*** Dataset extract ***

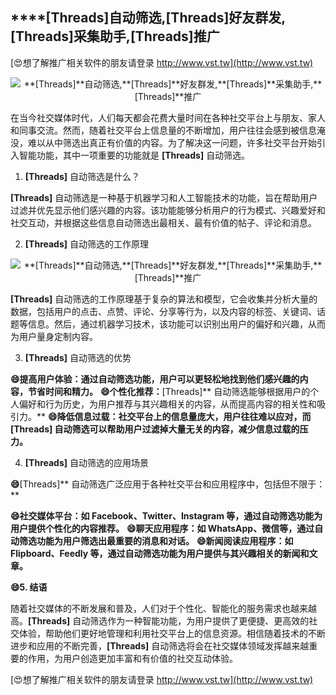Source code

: ## ****[Threads]**自动筛选,**[Threads]**好友群发,**[Threads]**采集助手,**[Threads]**推广**

[😍想了解推广相关软件的朋友请登录 http://www.vst.tw](http://www.vst.tw)

 <center><img src="https://vst.tw/MP4/tuiguang/png/3.png" alt="**[Threads]**自动筛选,**[Threads]**好友群发,**[Threads]**采集助手,**[Threads]**推广"></center>

在当今社交媒体时代，人们每天都会花费大量时间在各种社交平台上与朋友、家人和同事交流。然而，随着社交平台上信息量的不断增加，用户往往会感到被信息淹没，难以从中筛选出真正有价值的内容。为了解决这一问题，许多社交平台开始引入智能功能，其中一项重要的功能就是 **[Threads]** 自动筛选。

1. **[Threads]** 自动筛选是什么？

**[Threads]** 自动筛选是一种基于机器学习和人工智能技术的功能，旨在帮助用户过滤并优先显示他们感兴趣的内容。该功能能够分析用户的行为模式、兴趣爱好和社交互动，并根据这些信息自动筛选出最相关、最有价值的帖子、评论和消息。

2. **[Threads]** 自动筛选的工作原理

 <center><img src="https://vst.tw/MP4/tuiguang/png/7.png" alt="**[Threads]**自动筛选,**[Threads]**好友群发,**[Threads]**采集助手,**[Threads]**推广"></center>

**[Threads]** 自动筛选的工作原理基于复杂的算法和模型，它会收集并分析大量的数据，包括用户的点击、点赞、评论、分享等行为，以及内容的标签、关键词、话题等信息。然后，通过机器学习技术，该功能可以识别出用户的偏好和兴趣，从而为用户量身定制内容。

3. **[Threads]** 自动筛选的优势

**😄提高用户体验：通过自动筛选功能，用户可以更轻松地找到他们感兴趣的内容，节省时间和精力。**
**😄个性化推荐：**[Threads]** 自动筛选能够根据用户的个人偏好和行为历史，为用户推荐与其兴趣相关的内容，从而提高内容的相关性和吸引力。**
**😄降低信息过载：社交平台上的信息量庞大，用户往往难以应对，而 **[Threads]** 自动筛选可以帮助用户过滤掉大量无关的内容，减少信息过载的压力。**

4. **[Threads]** 自动筛选的应用场景

**😄**[Threads]** 自动筛选广泛应用于各种社交平台和应用程序中，包括但不限于：**

**😄社交媒体平台：如 Facebook、Twitter、Instagram 等，通过自动筛选功能为用户提供个性化的内容推荐。**
**😄聊天应用程序：如 WhatsApp、微信等，通过自动筛选功能为用户筛选出最重要的消息和对话。**
**😄新闻阅读应用程序：如 Flipboard、Feedly 等，通过自动筛选功能为用户提供与其兴趣相关的新闻和文章。**

**😄5. 结语**

随着社交媒体的不断发展和普及，人们对于个性化、智能化的服务需求也越来越高。**[Threads]** 自动筛选作为一种智能功能，为用户提供了更便捷、更高效的社交体验，帮助他们更好地管理和利用社交平台上的信息资源。相信随着技术的不断进步和应用的不断完善，**[Threads]** 自动筛选将会在社交媒体领域发挥越来越重要的作用，为用户创造更加丰富和有价值的社交互动体验。

[😍想了解推广相关软件的朋友请登录 http://www.vst.tw](http://www.vst.tw)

*** End of Dataset extract ***

> [About this exercise]: What's needed is an exact retyping of the records, pictures excluded.

> [Answer to this problem]:
Source code

: ## ****[Threads]**自动筛选,**[Threads]**好友群发,**[Threads]**采集助手,**[Threads]**推广**

[😍想了解推广相关软件的朋友请登录 http://www.vst.tw](http://www.vst.tw)

 <center><img src="https://vst.tw/MP4/tuiguang/png/3.png" alt="**[Threads]**自动筛选,**[Threads]**好友群发,**[Threads]**采集助手,**[Threads]**推广"></center>

在当今社交媒体时代，人们每天都会花费大量时间在各种社交平台上与朋友、家人和同事交流。然而，随着社交平台上信息量的不断增加，用户往往会感到被信息淹没，难以从中筛选出真正有价值的内容。为了解决这一问题，许多社交平台开始引入智能功能，其中一项重要的功能就是 **[Threads]** 自动筛选。

1. **[Threads]** 自动筛选是什么？

**[Threads]** 自动筛选是一种基于机器学习和人工智能技术的功能，旨在帮助用户过滤并优先显示他们感兴趣的内容。该功能能够分析用户的行为模式、兴趣爱好和社交互动，并根据这些信息自动筛选出最相关、最有价值的帖子、评论和消息。

2. **[Threads]** 自动筛选的工作原理

 <center><img src="https://vst.tw/MP4/tuiguang/png/7.png" alt="**[Threads]**自动筛选,**[Threads]**好友群发,**[Threads]**采集助手,**[Threads]**推广"></center>

**[Threads]** 自动筛选的工作原理基于复杂的算法和模型，它会收集并分析大量的数据，包括用户的点击、点赞、评论、分享等行为，以及内容的标签、关键词、话题等信息。然后，通过机器学习技术，该功能可以识别出用户的偏好和兴趣，从而为用户量身定制内容。

3. **[Threads]** 自动筛选的优势

**😄提高用户体验：通过自动筛选功能，用户可以更轻松地找到他们感兴趣的内容，节省时间和精力。**
**😄个性化推荐：**[Threads]** 自动筛选能够根据用户的个人偏好和行为历史，为用户推荐与其兴趣相关的内容，从而提高内容的相关性和吸引力。**
**😄降低信息过载：社交平台上的信息量庞大，用户往往难以应对，而 **[Threads]** 自动筛选可以帮助用户过滤掉大量无关的内容，减少信息过载的压力。**

4. **[Threads]** 自动筛选的应用场景

**😄**[Threads]** 自动筛选广泛应用于各种社交平台和应用程序中，包括但不限于：**

**😄社交媒体平台：如 Facebook、Twitter、Instagram 等，通过自动筛选功能为用户提供个性化的内容推荐。**
**😄聊天应用程序：如 WhatsApp、微信等，通过自动筛选功能为用户筛选出最重要的消息和对话。**
**😄新闻阅读应用程序：如 Flipboard、Feedly 等，通过自动筛选功能为用户提供与其兴趣相关的新闻和文章。**

**😄5. 结语**

随着社交媒体的不断发展和普及，人们对于个性化、智能化的服务需求也越来越高。**[Threads]** 自动筛选作为一种智能功能，为用户提供了更便捷、更高效的社交体验，帮助他们更好地管理和利用社交平台上的信息资源。相信随着技术的不断进步和应用的不断完善，**[Threads]** 自动筛选将会在社交媒体领域发挥越来越重要的作用，为用户创造更加丰富和有价值的社交互动体验。

[😍想了解推广相关软件的朋友请登录 http://www.vst.tw](http://www.vst.tw)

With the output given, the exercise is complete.